Le passage à la décennie 90 verra un Serge Gainsbourg s’assagir et écrire beaucoup plus pour les autres que pour lui-même. L’une de ses plus belles réalisations étant l’album « Variations sur le même t’aime » pour Vanessa Paradis où il signe toutes les paroles. Album qui produira le magnifique « Dis lui toi que je t’aime » ainsi que le titre phare « Tandem ».

Mais le destin va rattrapper l’artiste le 2 mars 1991. Le chanteur va être victime de son cinquième infractus et celui-ci sera bel et bien le dernier. Il meurt pendant son sommeil et l’album de blues qu’il comptait enregistrer quelques jours après ne verra jamais le jour.

Laissant la France orpheline d’un des plus grands compositeurs du XXème siècle, à la personnalité, au physique et au talent hors normes. Et qui laissera dans l’histoire des chefs d’œuvre qui lui survivront pendant des siècles et des siècles…

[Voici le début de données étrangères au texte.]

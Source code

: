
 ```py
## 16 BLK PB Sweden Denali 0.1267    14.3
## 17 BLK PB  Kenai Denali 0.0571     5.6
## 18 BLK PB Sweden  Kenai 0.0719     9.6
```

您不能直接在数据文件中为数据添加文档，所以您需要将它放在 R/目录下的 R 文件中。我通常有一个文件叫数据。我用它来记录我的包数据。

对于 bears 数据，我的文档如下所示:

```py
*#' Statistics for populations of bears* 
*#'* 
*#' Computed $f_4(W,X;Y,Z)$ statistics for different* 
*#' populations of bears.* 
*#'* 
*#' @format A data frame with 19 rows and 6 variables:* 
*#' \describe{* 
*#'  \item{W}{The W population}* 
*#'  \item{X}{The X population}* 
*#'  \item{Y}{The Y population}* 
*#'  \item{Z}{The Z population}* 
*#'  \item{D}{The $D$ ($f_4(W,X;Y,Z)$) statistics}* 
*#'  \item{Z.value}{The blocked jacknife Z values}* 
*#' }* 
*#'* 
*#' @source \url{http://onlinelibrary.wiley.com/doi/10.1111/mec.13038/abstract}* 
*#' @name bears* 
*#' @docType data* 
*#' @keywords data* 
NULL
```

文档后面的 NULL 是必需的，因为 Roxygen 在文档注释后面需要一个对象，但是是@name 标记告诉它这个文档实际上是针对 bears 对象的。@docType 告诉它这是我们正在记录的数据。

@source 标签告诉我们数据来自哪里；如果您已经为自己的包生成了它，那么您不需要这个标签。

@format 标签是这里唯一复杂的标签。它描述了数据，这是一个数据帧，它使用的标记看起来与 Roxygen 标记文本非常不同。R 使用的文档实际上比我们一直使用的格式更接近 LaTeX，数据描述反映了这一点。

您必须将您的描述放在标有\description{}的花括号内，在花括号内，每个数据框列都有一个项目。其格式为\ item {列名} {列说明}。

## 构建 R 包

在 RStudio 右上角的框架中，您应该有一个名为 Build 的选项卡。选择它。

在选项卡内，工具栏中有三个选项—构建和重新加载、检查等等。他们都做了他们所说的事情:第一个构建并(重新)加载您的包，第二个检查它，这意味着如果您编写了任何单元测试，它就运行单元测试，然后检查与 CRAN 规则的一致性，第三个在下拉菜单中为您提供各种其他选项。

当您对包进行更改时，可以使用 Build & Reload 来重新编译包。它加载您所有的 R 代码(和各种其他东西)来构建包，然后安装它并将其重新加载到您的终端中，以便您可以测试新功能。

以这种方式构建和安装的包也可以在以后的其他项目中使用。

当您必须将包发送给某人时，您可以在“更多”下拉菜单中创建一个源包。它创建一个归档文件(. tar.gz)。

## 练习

A découvrir ou redécouvrir.

Discographie (entre autres...) :

  • Le poinçonneur des lilas 1959
  • L’eau à la bouche 1960
  • A chanson de Prévert 1961
  • La Javanaise 1962
  • Couleur café 1964
  • Qui est In, qui est Out ? 1966
  • Dr Jekyll et Mister Hyde 1966
  • Elisa 1967
  • Comic streep 1967
  • Sous le soleil (Anna Karina) 1967
  • Bonnie and Clyde 1967
  • Requiem pour un con 1968
  • Initials BB 1968
  • Ford Msutang 1968
  • Je t’aime moi non plus 1969
  • 69, année érotique 1969
  • Ballade de Melody Nelson 1971
  • Je suis venu te dire que je m’en vais 1973
  • L’ami caouette 1975
  • Ma lou Marilou 1976
  • Ma lady heroine 1977
  • Sea, sex and sun 1978
  • Des laids des laids 1979
  • Aux armes et caetera 1979
  • Lola rastaquouere 1979
  • Dieu est un fumeur de havane 1980
  • Ecce homo 1981
  • Love on the beat 1984
  • No comment 1984
  • Lemon incest 1985
  • Sorry angel 1985
  • Aux enfants de la chance 1987
  • Mon legionnaire 1988
Requiem pour un con...

1958...les premières compositions d'un p'tit chanteur qui ne paie pas de mine. Un chanteur lambda qui va devenir l'un des plus talentueux compositeurs du XXième siècle !

1960...un physique hors norme, un style hors norme et surtout, un talent hors norme. Dès le départ, force est de constater que le petit Lucien à vraiment quelque chose de différent !

1961...nous n'en sommes qu'au début et les choses sont déjà claires : cet homme a vraiment un don tout particulier et un sens musical qui dépasse largement la moyenne de la concurrence

1962...chaque année contient désormais au moins 1 titre d'exception. Et c'est parti comme ça pour des décennies....

1964...l'année 63 étant une année sans grande inspiration, l'exception faisant la règle, nous voici donc rendu l'année suivante en 1964. Avec une chanson légère et coquine à souhait, un registre qu'on ne lui connaissait pas vraiment !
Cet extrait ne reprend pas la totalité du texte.